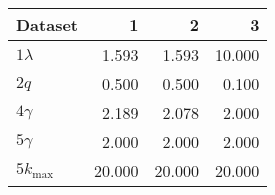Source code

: \begin{tabular}{lrrr}
\toprule
 Dataset      &      1 &      2 &      3 \\
\midrule
 $1 \lambda$  &  \num{1.593} &  \num{1.593} & \num{10.000} \\
 $2 q$        &  \num{0.500} &  \num{0.500} &  \num{0.100} \\
 $4 \gamma$   &  \num{2.189} &  \num{2.078} &  \num{2.000} \\
 $5 \gamma$   &  \num{2.000} &  \num{2.000} &  \num{2.000} \\
 $5 k_{\max}$ & \num{20.000} & \num{20.000} & \num{20.000} \\
\bottomrule
\end{tabular}
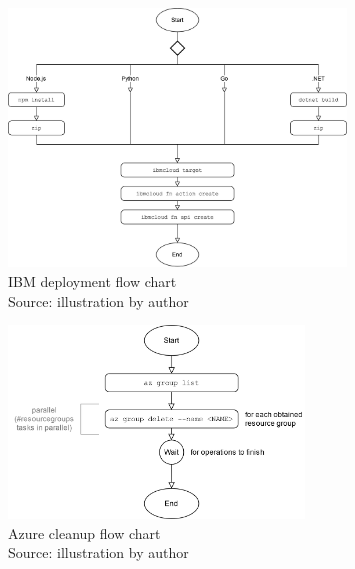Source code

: \begin{figure}[htp]
\begin{center}
\includegraphics[width=0.8\textwidth]{bilder/IBM_Deploy_Flow.png}
\captionsetup{justification=centering, labelfont=bf}
\caption[IBM deployment flow chart]{IBM deployment flow chart\\Source: illustration by author}
\label{fig:ibm_deploy}
\end{center}
\end{figure}

\begin{figure}[htp]
\begin{center}
\includegraphics[width=0.7\textwidth]{bilder/Azure_Cleanup_Flow.png}
\captionsetup{justification=centering, labelfont=bf}
\caption[Azure cleanup flow chart]{Azure cleanup flow chart\\Source: illustration by author}
\label{fig:azure_cleanup}
\end{center}
\end{figure}

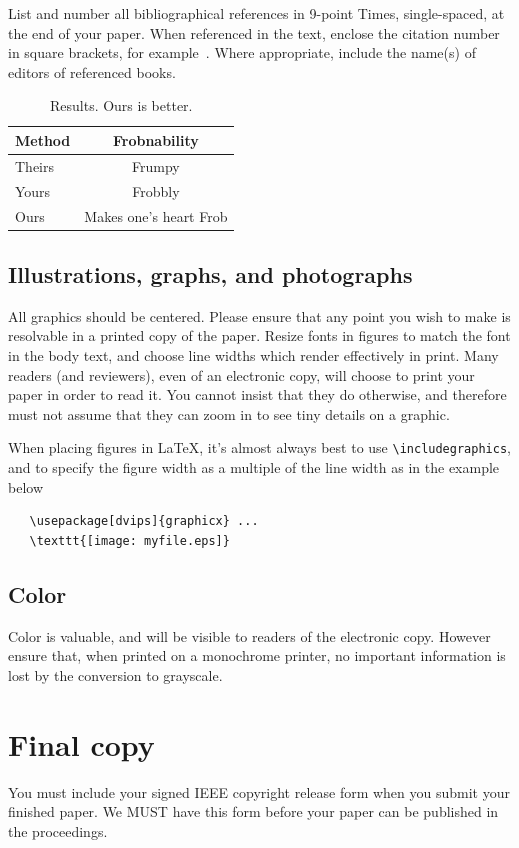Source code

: \documentclass[10pt,twocolumn,letterpaper]{article}
\begin{document}
List and number all bibliographical references in 9-point Times,
single-spaced, at the end of your paper. When referenced in the text,
enclose the citation number in square brackets, for
example~\cite{Authors12}.  Where appropriate, include the name(s) of
editors of referenced books.

\begin{table}
\begin{center}
\begin{tabular}{|l|c|}
\hline
Method & Frobnability \\
\hline\hline
Theirs & Frumpy \\
Yours & Frobbly \\
Ours & Makes one's heart Frob\\
\hline
\end{tabular}
\end{center}
\caption{Results.   Ours is better.}
\end{table}

\subsection{Illustrations, graphs, and photographs}

All graphics should be centered.  Please ensure that any point you wish to
make is resolvable in a printed copy of the paper.  Resize fonts in figures
to match the font in the body text, and choose line widths which render
effectively in print.  Many readers (and reviewers), even of an electronic
copy, will choose to print your paper in order to read it.  You cannot
insist that they do otherwise, and therefore must not assume that they can
zoom in to see tiny details on a graphic.

When placing figures in \LaTeX, it's almost always best to use
\verb+\includegraphics+, and to specify the  figure width as a multiple of
the line width as in the example below
{\small\begin{verbatim}
   \usepackage[dvips]{graphicx} ...
   \texttt{[image: myfile.eps]}
\end{verbatim}
}


\subsection{Color}

Color is valuable, and will be visible to readers of the electronic copy.
However ensure that, when printed on a monochrome printer, no important
information is lost by the conversion to grayscale.

\section{Final copy}

You must include your signed IEEE copyright release form when you submit
your finished paper. We MUST have this form before your paper can be
published in the proceedings.
\end{document}
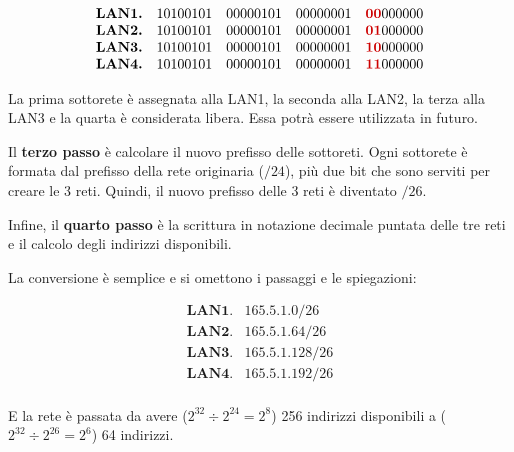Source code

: \documentclass[a4paper]{article}
\newcommand{\binaryaddress}[4]{#1 \hspace{1em} #2 \hspace{1em} #3 \hspace{1em} #4}
\begin{document}
	\begin{equation*}
		\begin{array}{ll}
			\textbf{LAN1.} & \binaryaddress{10100101}{00000101}{00000001}{\textcolor{Red3}{\boldsymbol{00}}000000} \\
			\textbf{LAN2.} & \binaryaddress{10100101}{00000101}{00000001}{\textcolor{Red3}{\boldsymbol{01}}000000} \\
			\textbf{LAN3.} & \binaryaddress{10100101}{00000101}{00000001}{\textcolor{Red3}{\boldsymbol{10}}000000} \\
			\textbf{LAN4.} & \binaryaddress{10100101}{00000101}{00000001}{\textcolor{Red3}{\boldsymbol{11}}000000} \\
		\end{array}
	\end{equation*}

	\noindent
	La prima sottorete è assegnata alla LAN1, la seconda alla LAN2, la terza alla LAN3 e la quarta è considerata libera. Essa potrà essere utilizzata in futuro.\newline
	
	\noindent
	Il \textbf{terzo passo} è calcolare il nuovo prefisso delle sottoreti. Ogni sottorete è formata dal prefisso della rete originaria ($/24$), più due bit che sono serviti per creare le 3 reti. Quindi, il nuovo prefisso delle 3 reti è diventato $/26$.\newline
	
	\noindent
	Infine, il \textbf{quarto passo} è la scrittura in notazione decimale puntata delle tre reti e il calcolo degli indirizzi disponibili.\newline
	
	\noindent
	La conversione è semplice e si omettono i passaggi e le spiegazioni:
	
	\begin{equation*}
		\begin{array}{ll}
			\textbf{LAN1.} & 165.5.1.0/26 \\
			\textbf{LAN2.} & 165.5.1.64/26 \\
			\textbf{LAN3.} & 165.5.1.128/26 \\
			\textbf{LAN4.} & 165.5.1.192/26 \\
		\end{array}
	\end{equation*}

	\noindent
	E la rete è passata da avere ($2^{32} \div 2^{24} = 2^{8}$) 256 indirizzi disponibili a ($2^{32} \div 2^{26} = 2^{6}$) 64 indirizzi.
	
\end{document}
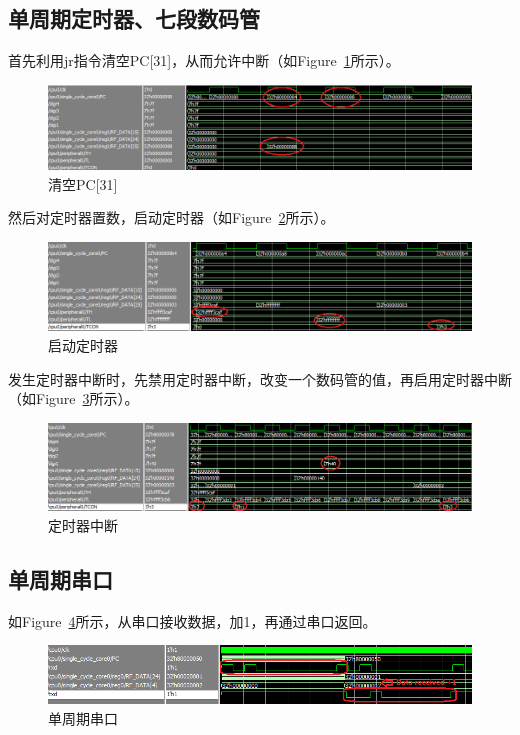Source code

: \documentclass{article}
\begin{document}
        \subsection{单周期定时器、七段数码管}
            首先利用jr指令清空PC[31]，从而允许中断（如Figure~\ref{fig:singlecycle_digi1}所示）。
            \begin{figure}[H]
                \centering
                \includegraphics[width=\textwidth]{images/singlecycle_digi1.png}
                \caption{\label{fig:singlecycle_digi1}清空PC[31]}
            \end{figure}
            然后对定时器置数，启动定时器（如Figure~\ref{fig:singlecycle_digi2}所示）。
            \begin{figure}[H]
                \centering
                \includegraphics[width=\textwidth]{images/singlecycle_digi2.png}
                \caption{\label{fig:singlecycle_digi2}启动定时器}
            \end{figure}
            发生定时器中断时，先禁用定时器中断，改变一个数码管的值，再启用定时器中断（如Figure~\ref{fig:singlecycle_digi3}所示）。
            \begin{figure}[H]
                \centering
                \includegraphics[width=\textwidth]{images/singlecycle_digi3.png}
                \caption{\label{fig:singlecycle_digi3}定时器中断}
            \end{figure}

        \subsection{单周期串口}
            如Figure~\ref{fig:singlecycle_uart}所示，从串口接收数据，加1，再通过串口返回。
            \begin{figure}[H]
                \centering
                \includegraphics[width=\textwidth]{images/singlecycle_uart.png}
                \caption{\label{fig:singlecycle_uart}单周期串口}
            \end{figure}
\end{document}
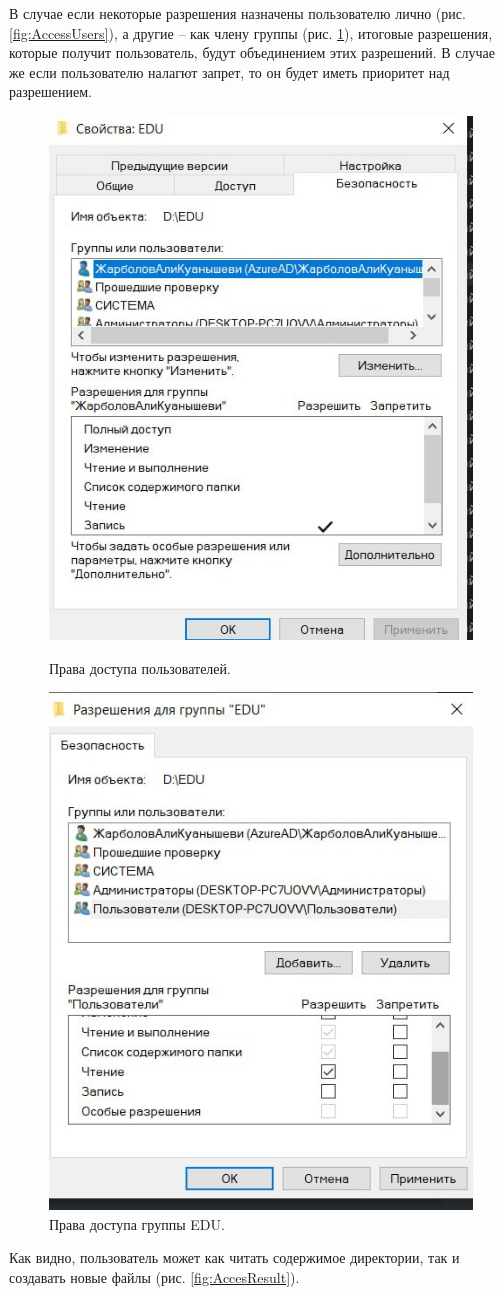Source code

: В случае если некоторые разрешения назначены пользователю лично (рис. \ref{fig:AccessUsers}), а другие –
как члену группы (рис. \ref{fig:AccessEdu}), итоговые разрешения, которые получит пользователь, будут объединением этих разрешений. В случае же если пользователю налагют запрет, то он будет иметь приоритет над разрешением.

\begin{figure}[h!]
    \centering
    \begin{minipage}[p]{0.45\linewidth}
    \centering
    \includegraphics[width=0.5\linewidth]{Pic/lab2/photo_2025-05-21_21-18-32.jpg}
    \caption{Права доступа пользователей.}
    \label{fig:AccessUsers}
    \end{minipage}
    \hfill
    \begin{minipage}[p]{0.45\linewidth}
    \centering
    \includegraphics[width=0.5\linewidth]{Pic/lab2/photo_2025-05-21_21-18-38.jpg}
    \caption{Права доступа группы EDU.}
    \label{fig:AccessEdu}
    \end{minipage}
\end{figure}
\newpage
Как видно, пользователь может как читать содержимое директории, так и создавать новые файлы (рис. \ref{fig:AccesResult}).


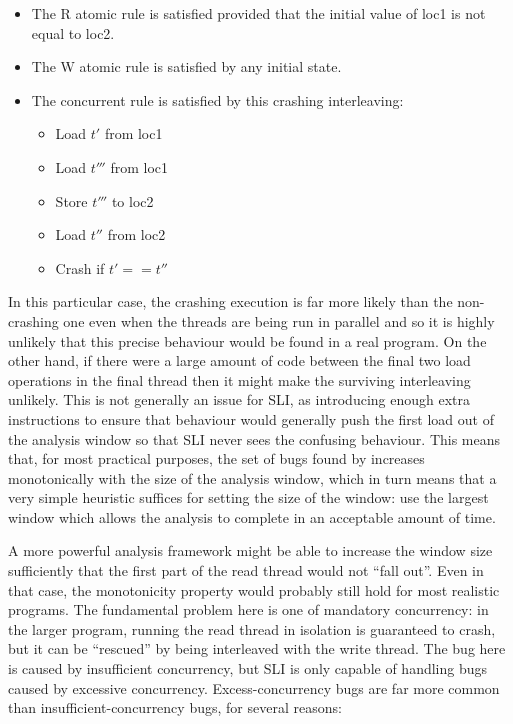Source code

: \begin{itemize}
\item
  The R atomic rule is satisfied provided that the initial value of
  loc1 is not equal to loc2.
\item
  The W atomic rule is satisfied by any initial state.
\item
  The concurrent rule is satisfied by this crashing interleaving:
  \begin{itemize}
  \item Load $t'$ from loc1
  \item Load $t'''$ from loc1
  \item Store $t'''$ to loc2
  \item Load $t''$ from loc2
  \item Crash if $t' == t''$
  \end{itemize}
\end{itemize}

In this particular case, the crashing execution is far more likely
than the non-crashing one even when the threads are being run in
parallel and so it is highly unlikely that this precise behaviour
would be found in a real program.  On the other hand, if there were a
large amount of code between the final two load operations in the
final thread then it might make the surviving interleaving unlikely.
This is not generally an issue for SLI, as introducing enough extra
instructions to ensure that behaviour would generally push the first
load out of the analysis window so that SLI never sees the confusing
behaviour.  This means that, for most practical purposes, the set of
bugs found by increases monotonically with the size of the analysis
window, which in turn means that a very simple heuristic suffices for
setting the size of the window: use the largest window which allows
the analysis to complete in an acceptable amount of time.


A more powerful analysis framework might be able to increase the
window size sufficiently that the first part of the read thread would
not ``fall out''.  Even in that case, the monotonicity property would
probably still hold for most realistic programs.  The fundamental
problem here is one of mandatory concurrency: in the larger program,
running the read thread in isolation is guaranteed to crash, but it
can be ``rescued'' by being interleaved with the write thread.  The
bug here is caused by insufficient concurrency, but SLI is only
capable of handling bugs caused by excessive concurrency.
Excess-concurrency bugs are far more common than
insufficient-concurrency bugs, for several reasons:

· · · · ·

Work request: Everything from the first line of the records through the line containing "to match the" should be reproduced exactly, apart from the pictures.

Worked solution:
Source code

: \begin{tabular}{lrrr}
\toprule
 Dataset      &      1 &      2 &      3 \\
\midrule
 $1 \lambda$  &  \num{1.593} &  \num{1.593} & \num{10.000} \\
 $2 q$        &  \num{0.500} &  \num{0.500} &  \num{0.100} \\
 $4 \gamma$   &  \num{2.189} &  \num{2.078} &  \num{2.000} \\
 $5 \gamma$   &  \num{2.000} &  \num{2.000} &  \num{2.000} \\
 $5 k_{\max}$ & \num{20.000} & \num{20.000} & \num{20.000} \\
\bottomrule
\end{tabular}
Source code

: \begin{figure}[htp]
\begin{center}
\includegraphics[width=0.8\textwidth]{bilder/IBM_Deploy_Flow.png}
\captionsetup{justification=centering, labelfont=bf}
\caption[IBM deployment flow chart]{IBM deployment flow chart\\Source: illustration by author}
\label{fig:ibm_deploy}
\end{center}
\end{figure}

\begin{figure}[htp]
\begin{center}
\includegraphics[width=0.7\textwidth]{bilder/Azure_Cleanup_Flow.png}
\captionsetup{justification=centering, labelfont=bf}
\caption[Azure cleanup flow chart]{Azure cleanup flow chart\\Source: illustration by author}
\label{fig:azure_cleanup}
\end{center}
\end{figure}

Source code

: \documentclass[10pt,twocolumn,letterpaper]{article}
\begin{document}
List and number all bibliographical references in 9-point Times,
single-spaced, at the end of your paper. When referenced in the text,
enclose the citation number in square brackets, for
example~\cite{Authors12}.  Where appropriate, include the name(s) of
editors of referenced books.

\begin{table}
\begin{center}
\begin{tabular}{|l|c|}
\hline
Method & Frobnability \\
\hline\hline
Theirs & Frumpy \\
Yours & Frobbly \\
Ours & Makes one's heart Frob\\
\hline
\end{tabular}
\end{center}
\caption{Results.   Ours is better.}
\end{table}

\subsection{Illustrations, graphs, and photographs}

All graphics should be centered.  Please ensure that any point you wish to
make is resolvable in a printed copy of the paper.  Resize fonts in figures
to match the font in the body text, and choose line widths which render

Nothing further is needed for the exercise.